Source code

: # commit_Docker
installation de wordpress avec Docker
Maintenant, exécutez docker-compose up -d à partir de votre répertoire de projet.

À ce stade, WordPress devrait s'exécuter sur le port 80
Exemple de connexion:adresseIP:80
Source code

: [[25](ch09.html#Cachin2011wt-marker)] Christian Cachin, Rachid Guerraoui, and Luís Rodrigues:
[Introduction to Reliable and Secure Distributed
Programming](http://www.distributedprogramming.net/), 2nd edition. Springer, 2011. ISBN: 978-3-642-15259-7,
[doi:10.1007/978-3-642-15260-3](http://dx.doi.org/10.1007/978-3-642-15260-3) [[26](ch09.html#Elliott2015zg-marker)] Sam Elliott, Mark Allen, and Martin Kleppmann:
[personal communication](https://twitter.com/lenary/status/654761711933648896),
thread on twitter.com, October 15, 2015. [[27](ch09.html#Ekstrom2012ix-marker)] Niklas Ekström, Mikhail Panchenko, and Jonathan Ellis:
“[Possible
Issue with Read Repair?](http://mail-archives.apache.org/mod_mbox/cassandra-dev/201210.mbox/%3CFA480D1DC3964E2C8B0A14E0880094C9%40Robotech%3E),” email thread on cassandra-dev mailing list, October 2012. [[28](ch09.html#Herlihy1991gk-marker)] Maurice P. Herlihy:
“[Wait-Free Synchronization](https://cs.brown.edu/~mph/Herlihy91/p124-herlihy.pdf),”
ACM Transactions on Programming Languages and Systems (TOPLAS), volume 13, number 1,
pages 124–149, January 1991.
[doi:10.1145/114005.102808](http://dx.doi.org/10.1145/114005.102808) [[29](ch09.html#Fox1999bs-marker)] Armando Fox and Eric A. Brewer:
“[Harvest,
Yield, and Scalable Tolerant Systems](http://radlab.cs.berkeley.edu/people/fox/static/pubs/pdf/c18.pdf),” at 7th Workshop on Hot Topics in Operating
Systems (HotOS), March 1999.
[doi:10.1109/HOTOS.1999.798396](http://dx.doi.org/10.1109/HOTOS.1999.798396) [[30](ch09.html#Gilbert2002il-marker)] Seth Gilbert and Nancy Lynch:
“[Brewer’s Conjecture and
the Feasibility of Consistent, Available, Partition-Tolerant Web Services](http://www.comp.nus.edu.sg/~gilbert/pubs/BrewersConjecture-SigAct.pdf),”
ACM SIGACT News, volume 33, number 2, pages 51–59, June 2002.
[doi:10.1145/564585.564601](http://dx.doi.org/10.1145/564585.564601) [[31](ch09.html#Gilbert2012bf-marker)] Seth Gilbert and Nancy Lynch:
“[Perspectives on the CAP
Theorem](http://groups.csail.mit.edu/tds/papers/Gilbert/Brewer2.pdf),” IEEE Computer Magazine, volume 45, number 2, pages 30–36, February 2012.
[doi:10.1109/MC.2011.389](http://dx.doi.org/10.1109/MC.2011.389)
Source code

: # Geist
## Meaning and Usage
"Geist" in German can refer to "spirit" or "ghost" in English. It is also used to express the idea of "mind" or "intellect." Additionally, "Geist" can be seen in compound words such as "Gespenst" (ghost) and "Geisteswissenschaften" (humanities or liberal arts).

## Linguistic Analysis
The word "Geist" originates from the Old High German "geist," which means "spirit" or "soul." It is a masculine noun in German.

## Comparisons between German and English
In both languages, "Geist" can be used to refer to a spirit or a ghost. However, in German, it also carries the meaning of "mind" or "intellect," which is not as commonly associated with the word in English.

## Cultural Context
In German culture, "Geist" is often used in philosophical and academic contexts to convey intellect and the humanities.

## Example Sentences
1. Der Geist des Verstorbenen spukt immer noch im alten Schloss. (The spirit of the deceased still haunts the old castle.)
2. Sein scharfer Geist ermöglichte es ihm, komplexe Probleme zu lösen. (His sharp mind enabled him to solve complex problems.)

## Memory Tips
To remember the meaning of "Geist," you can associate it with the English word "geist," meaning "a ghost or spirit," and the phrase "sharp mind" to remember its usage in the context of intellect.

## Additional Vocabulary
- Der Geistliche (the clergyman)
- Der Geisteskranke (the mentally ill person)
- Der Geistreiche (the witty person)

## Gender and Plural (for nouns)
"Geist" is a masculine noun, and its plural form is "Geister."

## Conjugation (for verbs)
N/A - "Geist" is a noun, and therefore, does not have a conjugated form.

> **About this task**
Line by line, return the whole listing without a single difference.

> **The answer**
Source code

: # commit_Docker
installation de wordpress avec Docker
Maintenant, exécutez docker-compose up -d à partir de votre répertoire de projet.

À ce stade, WordPress devrait s'exécuter sur le port 80
Exemple de connexion:adresseIP:80
Source code

: [[25](ch09.html#Cachin2011wt-marker)] Christian Cachin, Rachid Guerraoui, and Luís Rodrigues:
[Introduction to Reliable and Secure Distributed
Programming](http://www.distributedprogramming.net/), 2nd edition. Springer, 2011. ISBN: 978-3-642-15259-7,
[doi:10.1007/978-3-642-15260-3](http://dx.doi.org/10.1007/978-3-642-15260-3) [[26](ch09.html#Elliott2015zg-marker)] Sam Elliott, Mark Allen, and Martin Kleppmann:
[personal communication](https://twitter.com/lenary/status/654761711933648896),
thread on twitter.com, October 15, 2015. [[27](ch09.html#Ekstrom2012ix-marker)] Niklas Ekström, Mikhail Panchenko, and Jonathan Ellis:
“[Possible
Issue with Read Repair?](http://mail-archives.apache.org/mod_mbox/cassandra-dev/201210.mbox/%3CFA480D1DC3964E2C8B0A14E0880094C9%40Robotech%3E),” email thread on cassandra-dev mailing list, October 2012. [[28](ch09.html#Herlihy1991gk-marker)] Maurice P. Herlihy:
“[Wait-Free Synchronization](https://cs.brown.edu/~mph/Herlihy91/p124-herlihy.pdf),”
ACM Transactions on Programming Languages and Systems (TOPLAS), volume 13, number 1,
pages 124–149, January 1991.
[doi:10.1145/114005.102808](http://dx.doi.org/10.1145/114005.102808) [[29](ch09.html#Fox1999bs-marker)] Armando Fox and Eric A. Brewer:
“[Harvest,
Yield, and Scalable Tolerant Systems](http://radlab.cs.berkeley.edu/people/fox/static/pubs/pdf/c18.pdf),” at 7th Workshop on Hot Topics in Operating
Systems (HotOS), March 1999.
[doi:10.1109/HOTOS.1999.798396](http://dx.doi.org/10.1109/HOTOS.1999.798396) [[30](ch09.html#Gilbert2002il-marker)] Seth Gilbert and Nancy Lynch:
“[Brewer’s Conjecture and
the Feasibility of Consistent, Available, Partition-Tolerant Web Services](http://www.comp.nus.edu.sg/~gilbert/pubs/BrewersConjecture-SigAct.pdf),”
ACM SIGACT News, volume 33, number 2, pages 51–59, June 2002.
[doi:10.1145/564585.564601](http://dx.doi.org/10.1145/564585.564601) [[31](ch09.html#Gilbert2012bf-marker)] Seth Gilbert and Nancy Lynch:
“[Perspectives on the CAP
Theorem](http://groups.csail.mit.edu/tds/papers/Gilbert/Brewer2.pdf),” IEEE Computer Magazine, volume 45, number 2, pages 30–36, February 2012.
[doi:10.1109/MC.2011.389](http://dx.doi.org/10.1109/MC.2011.389)
Source code

: # Geist
## Meaning and Usage
"Geist" in German can refer to "spirit" or "ghost" in English. It is also used to express the idea of "mind" or "intellect." Additionally, "Geist" can be seen in compound words such as "Gespenst" (ghost) and "Geisteswissenschaften" (humanities or liberal arts).

## Linguistic Analysis
The word "Geist" originates from the Old High German "geist," which means "spirit" or "soul." It is a masculine noun in German.

## Comparisons between German and English
In both languages, "Geist" can be used to refer to a spirit or a ghost. However, in German, it also carries the meaning of "mind" or "intellect," which is not as commonly associated with the word in English.

## Cultural Context
In German culture, "Geist" is often used in philosophical and academic contexts to convey intellect and the humanities.

## Example Sentences
1. Der Geist des Verstorbenen spukt immer noch im alten Schloss. (The spirit of the deceased still haunts the old castle.)
2. Sein scharfer Geist ermöglichte es ihm, komplexe Probleme zu lösen. (His sharp mind enabled him to solve complex problems.)

## Memory Tips
To remember the meaning of "Geist," you can associate it with the English word "geist," meaning "a ghost or spirit," and the phrase "sharp mind" to remember its usage in the context of intellect.

## Additional Vocabulary
- Der Geistliche (the clergyman)
- Der Geisteskranke (the mentally ill person)
- Der Geistreiche (the witty person)

## Gender and Plural (for nouns)
"Geist" is a masculine noun, and its plural form is "Geister."

## Conjugation (for verbs)
N/A - "Geist" is a noun, and therefore, does not have a conjugated form.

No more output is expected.